Some commutation principles for optimization problems over transformation groups and semi-FTvN systems
M. Seetharama Gowda, David Sossa
TL;DR
This work introduces two notions of commutativity in optimization: commutativity relative to a transformation group ${\cal G}$ and strong commutativity within semi-FTvN systems. It proves that strong commutativity implies commutativity and shows that, in Euclidean Jordan algebras, commutativity relative to algebra automorphisms reduces to operator commutativity, unifying several classical notions. The authors establish that complete hyperbolic polynomials induce semi-FTvN systems, linking spectral mappings to optimization structure, and they derive a suite of commutation principles that generalize prior FTvN-system results to broader group-based and hyperbolic-polynomial contexts. The results provide a versatile algebraic-analytic framework for obtaining optimality conditions in structured optimization problems, with concrete instances in Jordan algebras and hyperbolic-polynomial systems.
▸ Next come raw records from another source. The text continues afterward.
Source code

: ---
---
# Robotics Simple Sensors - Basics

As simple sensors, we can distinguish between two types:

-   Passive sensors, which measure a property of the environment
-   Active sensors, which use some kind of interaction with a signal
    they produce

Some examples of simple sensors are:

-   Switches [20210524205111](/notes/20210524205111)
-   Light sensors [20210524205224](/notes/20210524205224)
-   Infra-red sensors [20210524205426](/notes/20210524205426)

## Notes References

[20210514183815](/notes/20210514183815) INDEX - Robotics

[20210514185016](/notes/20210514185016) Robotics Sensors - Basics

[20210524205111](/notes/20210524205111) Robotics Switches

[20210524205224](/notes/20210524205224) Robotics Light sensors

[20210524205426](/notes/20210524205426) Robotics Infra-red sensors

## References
Collectively, the paper extends commutativity principles to new settings and highlights their role as fundamental optimality conditions across transformation-group and spectral-geometry frameworks.
Abstract
We introduce the concepts of commutativity relative to a transformation group and strong commutativity in the setting of a semi-FTvN system and show their appearance as optimality conditions in certain optimization problems. In the setting of a semi-FTvN system (in particular, in an FTvN system), we show that strong commutativity implies commutativity and observe that in the special case of Euclidean Jordan algebra, commutativity and strong commutativity concepts reduce, respectively, to those of operator and strong operator commutativity. We demonstrate that every complete hyperbolic polynomial induces a semi-FTvN system. By way of an application, we describe several commutation principles.